Faith, Marriage Mondays

Do This One Thing To Make Your Marriage Stronger

The one thing my husband tells our children and any other young person who askes is this, “Move at least 3 hours from both sets of parents.” I have to say I agree.

Lest you think we hate our parents, let me set the record straight- we don’t.

But, with that said, if parents are close at hand the process of leaving your family of origin and creating your own, new, nuclear family will be greatly thwarted.

I had an overbearing mother and my husband had an over bearing father.

To be clear, neihter was overbearing because they hated us. They loved us dearly. The problem was that they both thought that they knew what was best for us but they didn’t agree on what that was.

So there Tony and I were caught in the middle. This created a lot of stress on our newly born marriage. We hadn’t been “grown” long enough to be comfortable with not doing what we were told by our parents.

I can’t really figure out why either thought we needed to be told what to do. I mean we were all of 19 and 21!

Can you blame them? I am still weighing in heavy on my 19 and 21 year-old children’s lives. They were just being parents and we were just being children.

And that was the problem, we needed to stop being children and be adults.

My second daughter did what her dad said. She left Canton and moved to Galveston TX, 5 hours away, with her new husband. She said that even though we weren’t the meddling kind of parents, she would have continued to depend on us instead of her new husband. The distance caused them to forge a tighter bond faster.

So, do yourself a favor, put some distance between you and your parents so that you can become one.

3 thoughts on “Do This One Thing To Make Your Marriage Stronger”
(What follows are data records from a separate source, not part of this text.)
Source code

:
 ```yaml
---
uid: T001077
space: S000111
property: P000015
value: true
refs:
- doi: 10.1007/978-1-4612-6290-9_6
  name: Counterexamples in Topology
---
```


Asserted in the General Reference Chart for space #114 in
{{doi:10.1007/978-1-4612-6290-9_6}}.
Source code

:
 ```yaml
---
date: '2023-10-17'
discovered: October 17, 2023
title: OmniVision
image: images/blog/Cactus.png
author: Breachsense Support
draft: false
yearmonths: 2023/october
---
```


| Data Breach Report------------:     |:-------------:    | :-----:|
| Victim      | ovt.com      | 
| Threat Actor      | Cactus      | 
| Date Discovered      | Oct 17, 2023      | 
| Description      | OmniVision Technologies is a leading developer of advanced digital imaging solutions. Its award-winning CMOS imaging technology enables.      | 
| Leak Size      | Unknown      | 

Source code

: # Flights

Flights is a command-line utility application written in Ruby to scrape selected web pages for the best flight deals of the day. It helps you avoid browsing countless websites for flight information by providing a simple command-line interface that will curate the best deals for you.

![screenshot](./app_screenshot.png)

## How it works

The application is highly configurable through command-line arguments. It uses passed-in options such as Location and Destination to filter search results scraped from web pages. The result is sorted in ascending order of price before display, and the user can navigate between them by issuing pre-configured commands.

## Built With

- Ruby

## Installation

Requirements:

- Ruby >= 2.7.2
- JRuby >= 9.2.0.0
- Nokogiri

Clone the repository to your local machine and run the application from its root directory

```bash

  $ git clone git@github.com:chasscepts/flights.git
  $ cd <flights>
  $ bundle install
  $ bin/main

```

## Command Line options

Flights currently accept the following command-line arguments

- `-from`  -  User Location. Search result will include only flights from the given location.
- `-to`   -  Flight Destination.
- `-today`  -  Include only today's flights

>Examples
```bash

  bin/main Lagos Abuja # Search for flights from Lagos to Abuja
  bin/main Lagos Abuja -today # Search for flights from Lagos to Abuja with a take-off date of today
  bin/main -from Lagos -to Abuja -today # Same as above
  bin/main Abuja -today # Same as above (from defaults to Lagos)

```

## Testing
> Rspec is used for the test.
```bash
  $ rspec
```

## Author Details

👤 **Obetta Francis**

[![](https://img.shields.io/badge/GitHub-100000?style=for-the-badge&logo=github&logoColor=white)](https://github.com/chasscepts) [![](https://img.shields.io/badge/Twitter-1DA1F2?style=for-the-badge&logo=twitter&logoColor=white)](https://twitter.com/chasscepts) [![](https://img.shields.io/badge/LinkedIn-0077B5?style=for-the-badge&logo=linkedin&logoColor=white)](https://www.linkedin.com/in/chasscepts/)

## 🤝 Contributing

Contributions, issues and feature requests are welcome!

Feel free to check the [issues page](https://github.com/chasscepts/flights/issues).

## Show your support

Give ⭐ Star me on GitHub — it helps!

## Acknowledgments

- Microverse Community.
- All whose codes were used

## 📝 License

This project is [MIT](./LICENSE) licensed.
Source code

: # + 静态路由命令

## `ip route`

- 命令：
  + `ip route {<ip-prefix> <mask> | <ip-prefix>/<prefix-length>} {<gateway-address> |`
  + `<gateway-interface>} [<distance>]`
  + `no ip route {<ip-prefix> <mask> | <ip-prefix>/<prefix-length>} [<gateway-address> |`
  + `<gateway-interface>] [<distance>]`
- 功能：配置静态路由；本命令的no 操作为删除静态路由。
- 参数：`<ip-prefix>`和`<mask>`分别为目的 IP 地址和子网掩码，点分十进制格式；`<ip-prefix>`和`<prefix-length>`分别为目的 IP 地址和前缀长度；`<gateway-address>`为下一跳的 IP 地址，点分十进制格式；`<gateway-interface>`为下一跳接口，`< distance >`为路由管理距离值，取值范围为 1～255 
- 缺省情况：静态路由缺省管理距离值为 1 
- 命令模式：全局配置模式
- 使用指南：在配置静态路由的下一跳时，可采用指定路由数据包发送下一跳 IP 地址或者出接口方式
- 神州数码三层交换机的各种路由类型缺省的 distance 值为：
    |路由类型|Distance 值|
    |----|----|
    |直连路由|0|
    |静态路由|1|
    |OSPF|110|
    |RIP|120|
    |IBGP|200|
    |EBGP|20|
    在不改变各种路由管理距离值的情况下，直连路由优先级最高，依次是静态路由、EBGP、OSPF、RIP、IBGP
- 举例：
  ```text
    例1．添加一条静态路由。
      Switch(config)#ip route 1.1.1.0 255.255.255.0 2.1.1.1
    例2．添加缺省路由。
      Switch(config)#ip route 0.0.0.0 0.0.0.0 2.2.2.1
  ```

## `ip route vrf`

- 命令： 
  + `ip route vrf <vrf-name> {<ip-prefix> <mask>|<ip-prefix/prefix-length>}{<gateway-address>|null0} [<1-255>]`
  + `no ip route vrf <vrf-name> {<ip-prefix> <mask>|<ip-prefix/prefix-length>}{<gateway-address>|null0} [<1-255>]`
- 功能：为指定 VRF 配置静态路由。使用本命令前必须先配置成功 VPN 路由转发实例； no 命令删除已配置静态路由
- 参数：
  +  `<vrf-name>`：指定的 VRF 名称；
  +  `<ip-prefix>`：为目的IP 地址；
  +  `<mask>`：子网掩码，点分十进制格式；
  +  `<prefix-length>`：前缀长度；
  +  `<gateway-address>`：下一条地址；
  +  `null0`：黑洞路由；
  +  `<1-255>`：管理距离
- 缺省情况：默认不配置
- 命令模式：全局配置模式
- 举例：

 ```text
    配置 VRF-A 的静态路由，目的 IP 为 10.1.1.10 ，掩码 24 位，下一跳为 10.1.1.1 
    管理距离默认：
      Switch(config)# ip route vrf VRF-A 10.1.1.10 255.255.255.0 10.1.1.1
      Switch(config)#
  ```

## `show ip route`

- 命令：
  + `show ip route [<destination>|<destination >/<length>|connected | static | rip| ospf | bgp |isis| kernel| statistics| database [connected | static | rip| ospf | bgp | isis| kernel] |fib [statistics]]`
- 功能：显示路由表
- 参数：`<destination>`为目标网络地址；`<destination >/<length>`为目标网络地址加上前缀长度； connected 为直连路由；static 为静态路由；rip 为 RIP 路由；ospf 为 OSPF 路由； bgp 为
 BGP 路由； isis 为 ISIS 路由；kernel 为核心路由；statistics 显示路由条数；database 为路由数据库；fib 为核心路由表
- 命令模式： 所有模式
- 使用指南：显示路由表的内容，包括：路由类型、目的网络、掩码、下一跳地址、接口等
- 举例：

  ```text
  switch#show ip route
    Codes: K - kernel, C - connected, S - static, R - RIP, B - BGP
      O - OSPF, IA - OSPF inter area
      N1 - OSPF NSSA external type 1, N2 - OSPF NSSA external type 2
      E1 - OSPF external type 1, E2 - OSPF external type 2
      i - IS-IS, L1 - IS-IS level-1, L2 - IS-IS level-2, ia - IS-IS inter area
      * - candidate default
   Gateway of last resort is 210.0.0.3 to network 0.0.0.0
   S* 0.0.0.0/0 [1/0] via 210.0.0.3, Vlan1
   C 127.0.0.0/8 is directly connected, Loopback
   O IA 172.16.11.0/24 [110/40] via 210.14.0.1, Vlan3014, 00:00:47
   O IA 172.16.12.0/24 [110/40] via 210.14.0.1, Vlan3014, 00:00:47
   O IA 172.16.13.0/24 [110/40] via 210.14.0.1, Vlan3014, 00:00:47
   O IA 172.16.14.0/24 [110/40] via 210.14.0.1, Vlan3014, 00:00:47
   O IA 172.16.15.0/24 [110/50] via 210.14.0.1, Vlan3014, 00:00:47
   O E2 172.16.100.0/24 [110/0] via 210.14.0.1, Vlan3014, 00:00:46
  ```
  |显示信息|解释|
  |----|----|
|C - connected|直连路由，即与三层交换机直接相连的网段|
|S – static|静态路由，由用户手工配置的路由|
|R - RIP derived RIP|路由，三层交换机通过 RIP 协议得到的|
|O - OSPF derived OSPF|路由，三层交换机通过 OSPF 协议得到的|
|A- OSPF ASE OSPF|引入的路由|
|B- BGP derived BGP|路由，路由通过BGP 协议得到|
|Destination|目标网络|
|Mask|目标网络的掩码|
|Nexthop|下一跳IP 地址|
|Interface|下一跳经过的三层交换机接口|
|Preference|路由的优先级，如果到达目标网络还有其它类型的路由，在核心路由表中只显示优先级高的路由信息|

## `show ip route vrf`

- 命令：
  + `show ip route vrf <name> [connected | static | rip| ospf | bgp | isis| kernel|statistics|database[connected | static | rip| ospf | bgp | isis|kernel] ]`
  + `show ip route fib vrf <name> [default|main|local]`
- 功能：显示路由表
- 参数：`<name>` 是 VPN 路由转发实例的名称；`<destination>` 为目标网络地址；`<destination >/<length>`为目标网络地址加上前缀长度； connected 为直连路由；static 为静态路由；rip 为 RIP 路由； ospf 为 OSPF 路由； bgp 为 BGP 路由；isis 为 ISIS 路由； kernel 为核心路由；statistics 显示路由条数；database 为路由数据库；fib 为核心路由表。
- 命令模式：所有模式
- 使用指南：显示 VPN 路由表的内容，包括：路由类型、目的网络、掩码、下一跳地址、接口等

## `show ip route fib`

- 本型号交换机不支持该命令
  1. This is really true, at least for awhile. It’s true even if not married. The distance helps the transition to the next stage of life for both parent and child from the parents roll as fixer/manager/caregiver and chikd from dependant/needing of care and oversight. The parent child relationship must change once adulthood is reached and can be difficult on both but the parent releases and child learns independence, what works and doesn’t for themselves. In the end, we become peers and best friends, supportive adult family members.